* Work request: Nothing but the lines from the one with "Use same syntax" through the end of the records below should be written out, and each must match word for word.

BEGIN Data section

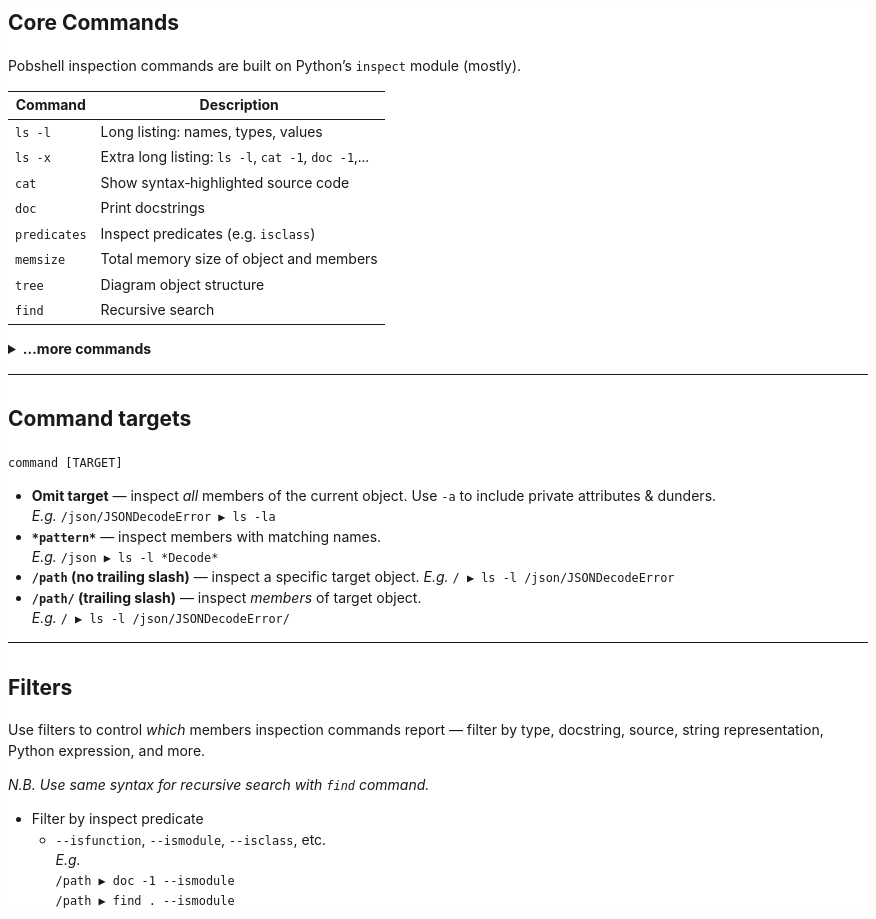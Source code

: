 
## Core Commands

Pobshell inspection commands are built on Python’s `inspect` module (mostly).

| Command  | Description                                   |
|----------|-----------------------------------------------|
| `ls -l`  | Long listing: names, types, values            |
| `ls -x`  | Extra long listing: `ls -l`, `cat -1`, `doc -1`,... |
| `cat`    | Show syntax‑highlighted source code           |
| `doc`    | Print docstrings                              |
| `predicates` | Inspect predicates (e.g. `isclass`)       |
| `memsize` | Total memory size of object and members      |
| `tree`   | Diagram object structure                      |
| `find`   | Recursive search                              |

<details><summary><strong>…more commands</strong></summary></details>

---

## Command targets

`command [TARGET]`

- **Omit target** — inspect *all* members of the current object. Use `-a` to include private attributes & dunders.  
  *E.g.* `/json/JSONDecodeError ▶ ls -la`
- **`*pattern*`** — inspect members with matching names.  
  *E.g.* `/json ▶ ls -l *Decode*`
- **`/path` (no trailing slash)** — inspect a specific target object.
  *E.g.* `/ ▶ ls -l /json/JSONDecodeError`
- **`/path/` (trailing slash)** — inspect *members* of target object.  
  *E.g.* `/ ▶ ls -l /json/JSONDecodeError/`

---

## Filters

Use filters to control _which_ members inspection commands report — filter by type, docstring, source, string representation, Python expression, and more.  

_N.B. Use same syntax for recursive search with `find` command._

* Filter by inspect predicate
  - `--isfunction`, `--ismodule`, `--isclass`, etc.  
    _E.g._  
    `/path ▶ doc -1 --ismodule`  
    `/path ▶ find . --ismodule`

END Data section

* Exercise result:
_N.B. Use same syntax for recursive search with `find` command._

* Filter by inspect predicate
  - `--isfunction`, `--ismodule`, `--isclass`, etc.  
    _E.g._  
    `/path ▶ doc -1 --ismodule`  
    `/path ▶ find . --ismodule`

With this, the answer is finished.